To vectorize ComputeOverlap function we used different intrinsics that operate on 16-bit integers. In each iteration we load 16 unsigned chars into m128i vector and convert it to m256i 16-bit integer to avoid overflow during subtraction and multiplication, that means that we have unroll by 4. We also calculated latency for each intrinsic and reordered them to minimize wait time . All timing was done with max possible compile flag optimizations (-O3-ffast-math-march=native).
Performance Plot [Flops/Cycle] | Runtime Plot [Cycles] |
---|---|
Room to expand: vectorize computing of square root by storing raw values of L2 loss function and then compute roots in vector form.

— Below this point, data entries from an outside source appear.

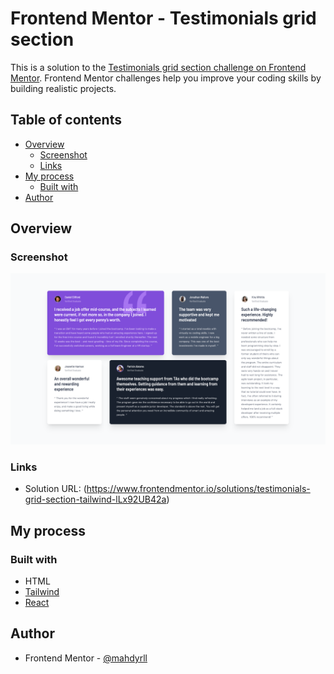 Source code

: # Frontend Mentor - Testimonials grid section

This is a solution to the [Testimonials grid section challenge on Frontend Mentor](https://www.frontendmentor.io/learning-paths/building-responsive-layouts--z1qCXVqkD/steps/6702f2765832c087f29a51d2/challenge/). Frontend Mentor challenges help you improve your coding skills by building realistic projects. 

## Table of contents

- [Overview](#overview)
  - [Screenshot](#screenshot)
  - [Links](#links)
- [My process](#my-process)
  - [Built with](#built-with)
- [Author](#author)

## Overview

### Screenshot

![](./screencapture-localhost-5173-2024-11-05-20_55_33.png)


### Links

- Solution URL: (https://www.frontendmentor.io/solutions/testimonials-grid-section-tailwind-lLx92UB42a)

## My process

### Built with

-  HTML
- [Tailwind](https://tailwindcss.com/)
- [React](https://react.dev/)

## Author

- Frontend Mentor - [@mahdyrll](https://www.frontendmentor.io/profile/mahdyrll)
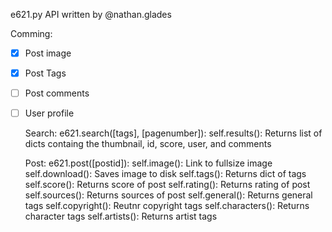 e621.py API written by @nathan.glades

Comming:
- [x] Post image
- [x] Post Tags
- [ ] Post comments
- [ ] User profile

    Search:
    e621.search([tags], [pagenumber]):
        self.results(): Returns list of dicts containg the thumbnail, id, score, user, and comments
    
    Post:
    e621.post([postid]):
        self.image(): Link to fullsize image
        self.download(): Saves image to disk
        self.tags(): Returns dict of tags
        self.score(): Returns score of post
        self.rating(): Returns rating of post
        self.sources(): Returns sources of post
        self.general(): Returns general tags
        self.copyright(): Reutnr copyright tags
        self.characters(): Returns character tags
        self.artists(): Returns artist tags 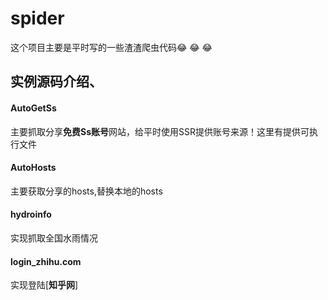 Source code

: # spider
这个项目主要是平时写的一些渣渣爬虫代码:joy: :joy: :joy:

## 实例源码介绍、

#### AutoGetSs  

主要抓取分享**免费Ss账号**网站，给平时使用SSR提供账号来源！这里有提供可执行文件

#### AutoHosts

主要获取分享的hosts,替换本地的hosts

#### hydroinfo
实现抓取全国水雨情况

#### login_zhihu.com

实现登陆[**知乎网**] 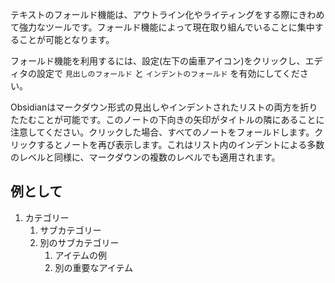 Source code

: テキストのフォールド機能は、アウトライン化やライティングをする際にきわめて強力なツールです。フォールド機能によって現在取り組んでいることに集中することが可能となります。

フォールド機能を利用するには、設定(左下の歯車アイコン)をクリックし、エディタの設定で `見出しのフォールド` と `インデントのフォールド` を有効にしてください。

Obsidianはマークダウン形式の見出しやインデントされたリストの両方を折りたたむことが可能です。このノートの下向きの矢印がタイトルの隣にあることに注意してください。クリックした場合、すべてのノートをフォールドします。クリックするとノートを再び表示します。これはリスト内のインデントによる多数のレベルと同様に、マークダウンの複数のレベルでも適用されます。

## 例として

1. カテゴリー
	1. サブカテゴリー
	2. 別のサブカテゴリー
		1. アイテムの例
		2. 別の重要なアイテム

The image quilting algorithm chooses a new block by minimizing the overlap L2 norm between the generated output and every potential block from the input image. While computing the overlap between the output and input overlap regions, there is no re-use since the pixel-pixel differences are computed exactly once. So there would be no benefit from blocking the individual overlap L2 norm computation. However, because the output overlap region is compared to every potential input overlap region, we could block the L2 norm computation so that the entire output overlap region remains in cache.
Let us assume that our blocks are square. We have that overlap width is 1/6 of the block width. Because most of the overlap regions are of the corner type, we have that the most common overlap region contains 2 w^2/6 + w^2/36 = 13/16 w^2 pixels. Our image is represented as an array of unsigned chars, each pixel has four color channels, and an unsigned char is one byte. Hence, the most common overlap region contains 4 * 13/36 w^2 = 13/9 w^2 bytes.
The image quilting algorithm iteratively compares the output region to the input region, which means that 2 * 13/9 w^2 = 26/9 w^2 bytes would need to fit into cache to minimize the number of cache misses. In the case of my Intel Core i7, which has an L1 cache size of 64KiB, the block width would have to be about 150 pixels to fully fill the cache. This means that if we block the overall algorithm, we expect a theoretical performance increase when the block width is greater than 150 pixels. However, in practice, this is not the case. Reordering the loops so that the computation iterates over each pixel of the overlap region exactly once immediately slows down the runtime by a factor of 3. Implementing the blocking after reordering the loops did not change the run time at all, regardless of the block size that we gave it.